==== GIVEN INFORMATION ====
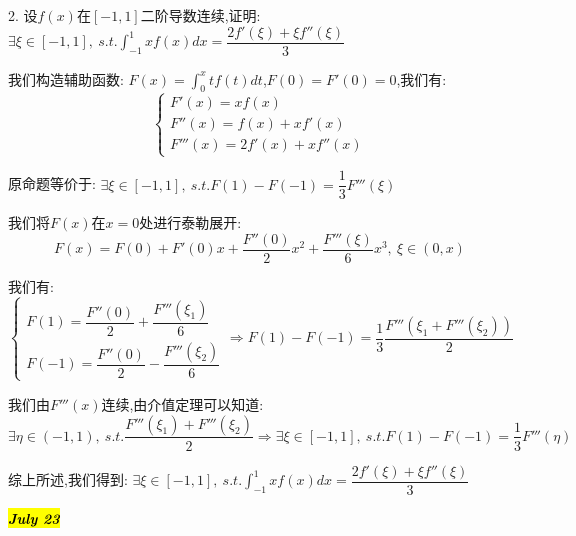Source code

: 2. 设$f(x)$在$[-1,1]$二阶导数连续,证明: $\exists \xi\in[-1,1],\ s.t. \int_{-1}^{1}xf(x)dx=\dfrac{2f'(\xi)+\xi f''(\xi)}{3}$
\begin{solution}
	
	我们构造辅助函数: $F(x)=\int_{0}^{x}tf(t)dt$,$F(0)=F'(0)=0$,我们有: $$\left\lbrace
	\begin{array}{l}
		F'(x)=xf(x)\\F''(x)=f(x)+xf'(x)\\F'''(x)=2f'(x)+xf''(x)
	\end{array}
	\right. $$
	
	原命题等价于: $\exists \xi\in[-1,1],\ s.t. F(1)-F(-1)=\dfrac{1}{3}F'''(\xi)$
	
	我们将$F(x)$在$x=0$处进行泰勒展开: 
	$$F(x)=F(0)+F'(0)x+\dfrac{F''(0)}{2}x^2+\dfrac{F'''(\xi)}{6}x^3, \ \xi\in(0,x) $$
	
	我们有: 
	$$\left\lbrace
	\begin{array}{l}
		F(1)=\dfrac{F''(0)}{2}+\dfrac{F'''(\xi_{1})}{6}\\
		F(-1)=\dfrac{F''(0)}{2}-\dfrac{F'''(\xi_{2})}{6}
	\end{array}
	\right. \Rightarrow F(1)-F(-1)=\dfrac{1}{3}\dfrac{F'''(\xi_{1}+F'''(\xi_{2}))}{2}$$
	
	我们由$F'''(x)$连续,由介值定理可以知道: 
	$$\exists \eta\in(-1,1),\ s.t. \dfrac{F'''(\xi_{1})+F'''(\xi_{2})}{2}\Rightarrow \exists \xi\in[-1,1],\ s.t. F(1)-F(-1)=\dfrac{1}{3}F'''(\eta)$$
	
	综上所述,我们得到: $\exists \xi\in[-1,1],\ s.t. \int_{-1}^{1}xf(x)dx=\dfrac{2f'(\xi)+\xi f''(\xi)}{3}$
\end{solution}

\hl{\textbf{\textit{July 23}}}

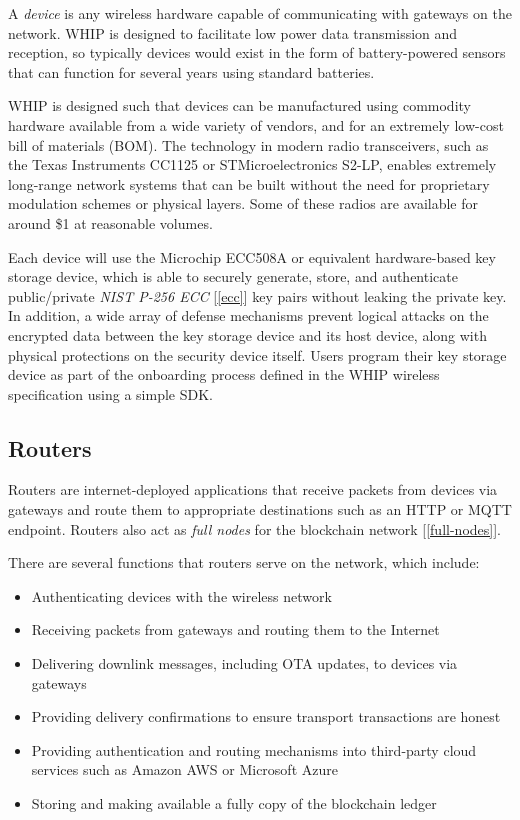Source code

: \documentclass[letterpaper,11pt]{article}
\begin{document}
A \emph{device} is any wireless hardware capable of communicating with gateways on the network. WHIP is designed to facilitate low power data transmission and reception, so typically devices would exist in the form of battery-powered sensors that can function for several years using standard batteries.

WHIP is designed such that devices can be manufactured using commodity hardware available from a wide variety of vendors, and for an extremely low-cost bill of materials (BOM). The technology in modern radio transceivers, such as the Texas Instruments CC1125 or STMicroelectronics S2-LP, enables extremely long-range network systems that can be built without the need for proprietary modulation schemes or physical layers. Some of these radios are available for around \$1 at reasonable volumes.

Each device will use the Microchip ECC508A\cite{ecc} or equivalent hardware-based key storage device, which is able to securely generate, store, and authenticate public/private \emph{NIST P-256 ECC} [\ref{ecc}] key pairs without leaking the private key. In addition, a wide array of defense mechanisms prevent logical attacks on the encrypted data between the key storage device and its host device, along with physical protections on the security device itself. Users program their key storage device as part of the onboarding process defined in the WHIP wireless specification using a simple SDK\@.

\subsection{Routers}

Routers are internet-deployed applications that receive packets from devices via gateways and route them to appropriate destinations such as an HTTP or MQTT endpoint. Routers also act as \emph{full nodes} for the blockchain network [\ref{full-nodes}].

There are several functions that routers serve on the network, which include:

\begin{itemize}
    \item Authenticating devices with the wireless network
    \item Receiving packets from gateways and routing them to the Internet
    \item Delivering downlink messages, including OTA updates, to devices via gateways
    \item Providing delivery confirmations to ensure transport transactions are honest
    \item Providing authentication and routing mechanisms into third-party cloud services such as Amazon AWS or Microsoft Azure
    \item Storing and making available a fully copy of the blockchain ledger
\end{itemize}
\end{document}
====
* **EXERCISE DIRECTIONS**:
Output each entry above word for word. The pictures stay out.

* **TASK SOLUTION**:
Source code

: 2. 设$f(x)$在$[-1,1]$二阶导数连续,证明: $\exists \xi\in[-1,1],\ s.t. \int_{-1}^{1}xf(x)dx=\dfrac{2f'(\xi)+\xi f''(\xi)}{3}$
\begin{solution}
	
	我们构造辅助函数: $F(x)=\int_{0}^{x}tf(t)dt$,$F(0)=F'(0)=0$,我们有: $$\left\lbrace
	\begin{array}{l}
		F'(x)=xf(x)\\F''(x)=f(x)+xf'(x)\\F'''(x)=2f'(x)+xf''(x)
	\end{array}
	\right. $$
	
	原命题等价于: $\exists \xi\in[-1,1],\ s.t. F(1)-F(-1)=\dfrac{1}{3}F'''(\xi)$
	
	我们将$F(x)$在$x=0$处进行泰勒展开: 
	$$F(x)=F(0)+F'(0)x+\dfrac{F''(0)}{2}x^2+\dfrac{F'''(\xi)}{6}x^3, \ \xi\in(0,x) $$
	
	我们有: 
	$$\left\lbrace
	\begin{array}{l}
		F(1)=\dfrac{F''(0)}{2}+\dfrac{F'''(\xi_{1})}{6}\\
		F(-1)=\dfrac{F''(0)}{2}-\dfrac{F'''(\xi_{2})}{6}
	\end{array}
	\right. \Rightarrow F(1)-F(-1)=\dfrac{1}{3}\dfrac{F'''(\xi_{1}+F'''(\xi_{2}))}{2}$$
	
	我们由$F'''(x)$连续,由介值定理可以知道: 
	$$\exists \eta\in(-1,1),\ s.t. \dfrac{F'''(\xi_{1})+F'''(\xi_{2})}{2}\Rightarrow \exists \xi\in[-1,1],\ s.t. F(1)-F(-1)=\dfrac{1}{3}F'''(\eta)$$
	
	综上所述,我们得到: $\exists \xi\in[-1,1],\ s.t. \int_{-1}^{1}xf(x)dx=\dfrac{2f'(\xi)+\xi f''(\xi)}{3}$
\end{solution}

\hl{\textbf{\textit{July 23}}}

Source code

: \documentclass[letterpaper,11pt]{article}
\begin{document}
A \emph{device} is any wireless hardware capable of communicating with gateways on the network. WHIP is designed to facilitate low power data transmission and reception, so typically devices would exist in the form of battery-powered sensors that can function for several years using standard batteries.

WHIP is designed such that devices can be manufactured using commodity hardware available from a wide variety of vendors, and for an extremely low-cost bill of materials (BOM). The technology in modern radio transceivers, such as the Texas Instruments CC1125 or STMicroelectronics S2-LP, enables extremely long-range network systems that can be built without the need for proprietary modulation schemes or physical layers. Some of these radios are available for around \$1 at reasonable volumes.

Each device will use the Microchip ECC508A\cite{ecc} or equivalent hardware-based key storage device, which is able to securely generate, store, and authenticate public/private \emph{NIST P-256 ECC} [\ref{ecc}] key pairs without leaking the private key. In addition, a wide array of defense mechanisms prevent logical attacks on the encrypted data between the key storage device and its host device, along with physical protections on the security device itself. Users program their key storage device as part of the onboarding process defined in the WHIP wireless specification using a simple SDK\@.

\subsection{Routers}

Routers are internet-deployed applications that receive packets from devices via gateways and route them to appropriate destinations such as an HTTP or MQTT endpoint. Routers also act as \emph{full nodes} for the blockchain network [\ref{full-nodes}].

There are several functions that routers serve on the network, which include:

\begin{itemize}
    \item Authenticating devices with the wireless network
    \item Receiving packets from gateways and routing them to the Internet
    \item Delivering downlink messages, including OTA updates, to devices via gateways
    \item Providing delivery confirmations to ensure transport transactions are honest
    \item Providing authentication and routing mechanisms into third-party cloud services such as Amazon AWS or Microsoft Azure
    \item Storing and making available a fully copy of the blockchain ledger
\end{itemize}
\end{document}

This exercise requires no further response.